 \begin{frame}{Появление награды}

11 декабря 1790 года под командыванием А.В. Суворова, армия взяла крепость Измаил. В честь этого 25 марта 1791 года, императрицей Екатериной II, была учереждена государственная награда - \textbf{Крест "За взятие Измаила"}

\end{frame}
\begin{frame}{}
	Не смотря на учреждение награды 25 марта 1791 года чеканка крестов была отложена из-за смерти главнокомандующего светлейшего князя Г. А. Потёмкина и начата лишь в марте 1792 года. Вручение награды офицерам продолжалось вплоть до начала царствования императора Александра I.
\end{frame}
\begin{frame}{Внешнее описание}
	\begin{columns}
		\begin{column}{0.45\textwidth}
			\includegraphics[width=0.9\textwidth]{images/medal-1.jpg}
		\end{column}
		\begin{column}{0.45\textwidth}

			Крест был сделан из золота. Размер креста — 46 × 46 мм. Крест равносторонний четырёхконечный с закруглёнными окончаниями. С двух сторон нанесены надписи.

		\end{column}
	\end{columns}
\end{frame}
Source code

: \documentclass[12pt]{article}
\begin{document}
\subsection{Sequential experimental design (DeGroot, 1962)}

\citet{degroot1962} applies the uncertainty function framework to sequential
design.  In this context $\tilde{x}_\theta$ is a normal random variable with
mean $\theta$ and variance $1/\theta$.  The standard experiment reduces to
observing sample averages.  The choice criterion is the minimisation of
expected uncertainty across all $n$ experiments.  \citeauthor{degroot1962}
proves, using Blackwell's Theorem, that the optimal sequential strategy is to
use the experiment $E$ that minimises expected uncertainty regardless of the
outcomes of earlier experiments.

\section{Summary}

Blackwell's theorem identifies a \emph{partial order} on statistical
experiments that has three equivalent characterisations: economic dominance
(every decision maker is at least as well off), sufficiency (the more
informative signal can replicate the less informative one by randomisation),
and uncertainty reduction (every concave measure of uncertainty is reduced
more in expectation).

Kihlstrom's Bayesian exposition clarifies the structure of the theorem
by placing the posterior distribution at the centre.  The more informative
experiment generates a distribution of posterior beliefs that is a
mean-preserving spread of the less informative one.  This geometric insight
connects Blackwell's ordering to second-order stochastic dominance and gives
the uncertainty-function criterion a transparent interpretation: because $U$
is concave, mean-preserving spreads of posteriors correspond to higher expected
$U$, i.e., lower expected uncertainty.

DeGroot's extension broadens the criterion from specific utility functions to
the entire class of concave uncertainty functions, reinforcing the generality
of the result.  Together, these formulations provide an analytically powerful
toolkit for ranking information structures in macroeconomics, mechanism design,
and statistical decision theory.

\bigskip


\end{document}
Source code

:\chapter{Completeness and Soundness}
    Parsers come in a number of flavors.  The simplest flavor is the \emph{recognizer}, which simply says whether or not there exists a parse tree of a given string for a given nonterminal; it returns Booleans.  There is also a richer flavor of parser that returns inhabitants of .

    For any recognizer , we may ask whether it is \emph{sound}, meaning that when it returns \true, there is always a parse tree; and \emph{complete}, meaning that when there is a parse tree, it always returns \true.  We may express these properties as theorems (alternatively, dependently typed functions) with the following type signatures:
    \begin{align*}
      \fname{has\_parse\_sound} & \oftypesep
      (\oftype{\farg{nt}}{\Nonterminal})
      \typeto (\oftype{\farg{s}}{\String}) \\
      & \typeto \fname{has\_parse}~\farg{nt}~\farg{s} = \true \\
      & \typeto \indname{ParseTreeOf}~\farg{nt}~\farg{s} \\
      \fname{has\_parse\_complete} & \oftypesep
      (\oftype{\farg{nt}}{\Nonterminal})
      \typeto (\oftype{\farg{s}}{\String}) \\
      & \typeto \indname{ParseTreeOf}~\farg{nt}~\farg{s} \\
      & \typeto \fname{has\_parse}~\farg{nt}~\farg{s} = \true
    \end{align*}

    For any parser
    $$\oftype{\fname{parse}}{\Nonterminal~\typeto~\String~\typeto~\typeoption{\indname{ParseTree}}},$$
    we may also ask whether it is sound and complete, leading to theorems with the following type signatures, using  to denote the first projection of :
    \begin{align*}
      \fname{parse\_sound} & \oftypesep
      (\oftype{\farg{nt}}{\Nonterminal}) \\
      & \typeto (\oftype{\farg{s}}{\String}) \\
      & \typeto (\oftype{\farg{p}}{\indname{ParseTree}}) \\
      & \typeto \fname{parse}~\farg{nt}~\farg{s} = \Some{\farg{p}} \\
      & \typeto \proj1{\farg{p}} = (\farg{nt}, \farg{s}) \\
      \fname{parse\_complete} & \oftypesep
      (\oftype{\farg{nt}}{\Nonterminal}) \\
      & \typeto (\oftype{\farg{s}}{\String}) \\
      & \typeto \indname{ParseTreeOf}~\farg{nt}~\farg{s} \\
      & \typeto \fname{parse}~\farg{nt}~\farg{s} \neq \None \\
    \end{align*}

--------------------

WORK ITEM | Would you set down every record again, exactly as it appears above?

ANSWER SPACE |
 \begin{frame}{Появление награды}

11 декабря 1790 года под командыванием А.В. Суворова, армия взяла крепость Измаил. В честь этого 25 марта 1791 года, императрицей Екатериной II, была учереждена государственная награда - \textbf{Крест "За взятие Измаила"}

\end{frame}
\begin{frame}{}
	Не смотря на учреждение награды 25 марта 1791 года чеканка крестов была отложена из-за смерти главнокомандующего светлейшего князя Г. А. Потёмкина и начата лишь в марте 1792 года. Вручение награды офицерам продолжалось вплоть до начала царствования императора Александра I.
\end{frame}
\begin{frame}{Внешнее описание}
	\begin{columns}
		\begin{column}{0.45\textwidth}
			\includegraphics[width=0.9\textwidth]{images/medal-1.jpg}
		\end{column}
		\begin{column}{0.45\textwidth}

			Крест был сделан из золота. Размер креста — 46 × 46 мм. Крест равносторонний четырёхконечный с закруглёнными окончаниями. С двух сторон нанесены надписи.

		\end{column}
	\end{columns}
\end{frame}
Source code

: \documentclass[12pt]{article}
\begin{document}
\subsection{Sequential experimental design (DeGroot, 1962)}

\citet{degroot1962} applies the uncertainty function framework to sequential
design.  In this context $\tilde{x}_\theta$ is a normal random variable with
mean $\theta$ and variance $1/\theta$.  The standard experiment reduces to
observing sample averages.  The choice criterion is the minimisation of
expected uncertainty across all $n$ experiments.  \citeauthor{degroot1962}
proves, using Blackwell's Theorem, that the optimal sequential strategy is to
use the experiment $E$ that minimises expected uncertainty regardless of the
outcomes of earlier experiments.

\section{Summary}

Blackwell's theorem identifies a \emph{partial order} on statistical
experiments that has three equivalent characterisations: economic dominance
(every decision maker is at least as well off), sufficiency (the more
informative signal can replicate the less informative one by randomisation),
and uncertainty reduction (every concave measure of uncertainty is reduced
more in expectation).

Kihlstrom's Bayesian exposition clarifies the structure of the theorem
by placing the posterior distribution at the centre.  The more informative
experiment generates a distribution of posterior beliefs that is a
mean-preserving spread of the less informative one.  This geometric insight
connects Blackwell's ordering to second-order stochastic dominance and gives
the uncertainty-function criterion a transparent interpretation: because $U$
is concave, mean-preserving spreads of posteriors correspond to higher expected
$U$, i.e., lower expected uncertainty.

DeGroot's extension broadens the criterion from specific utility functions to
the entire class of concave uncertainty functions, reinforcing the generality
of the result.  Together, these formulations provide an analytically powerful
toolkit for ranking information structures in macroeconomics, mechanism design,
and statistical decision theory.

\bigskip


\end{document}
Source code

:\chapter{Completeness and Soundness}
    Parsers come in a number of flavors.  The simplest flavor is the \emph{recognizer}, which simply says whether or not there exists a parse tree of a given string for a given nonterminal; it returns Booleans.  There is also a richer flavor of parser that returns inhabitants of .

    For any recognizer , we may ask whether it is \emph{sound}, meaning that when it returns \true, there is always a parse tree; and \emph{complete}, meaning that when there is a parse tree, it always returns \true.  We may express these properties as theorems (alternatively, dependently typed functions) with the following type signatures:
    \begin{align*}
      \fname{has\_parse\_sound} & \oftypesep
      (\oftype{\farg{nt}}{\Nonterminal})
      \typeto (\oftype{\farg{s}}{\String}) \\
      & \typeto \fname{has\_parse}~\farg{nt}~\farg{s} = \true \\
      & \typeto \indname{ParseTreeOf}~\farg{nt}~\farg{s} \\
      \fname{has\_parse\_complete} & \oftypesep
      (\oftype{\farg{nt}}{\Nonterminal})
      \typeto (\oftype{\farg{s}}{\String}) \\
      & \typeto \indname{ParseTreeOf}~\farg{nt}~\farg{s} \\
      & \typeto \fname{has\_parse}~\farg{nt}~\farg{s} = \true
    \end{align*}

    For any parser
    $$\oftype{\fname{parse}}{\Nonterminal~\typeto~\String~\typeto~\typeoption{\indname{ParseTree}}},$$
    we may also ask whether it is sound and complete, leading to theorems with the following type signatures, using  to denote the first projection of :
    \begin{align*}
      \fname{parse\_sound} & \oftypesep
      (\oftype{\farg{nt}}{\Nonterminal}) \\
      & \typeto (\oftype{\farg{s}}{\String}) \\
      & \typeto (\oftype{\farg{p}}{\indname{ParseTree}}) \\
      & \typeto \fname{parse}~\farg{nt}~\farg{s} = \Some{\farg{p}} \\
      & \typeto \proj1{\farg{p}} = (\farg{nt}, \farg{s}) \\
      \fname{parse\_complete} & \oftypesep
      (\oftype{\farg{nt}}{\Nonterminal}) \\
      & \typeto (\oftype{\farg{s}}{\String}) \\
      & \typeto \indname{ParseTreeOf}~\farg{nt}~\farg{s} \\
      & \typeto \fname{parse}~\farg{nt}~\farg{s} \neq \None \\
    \end{align*}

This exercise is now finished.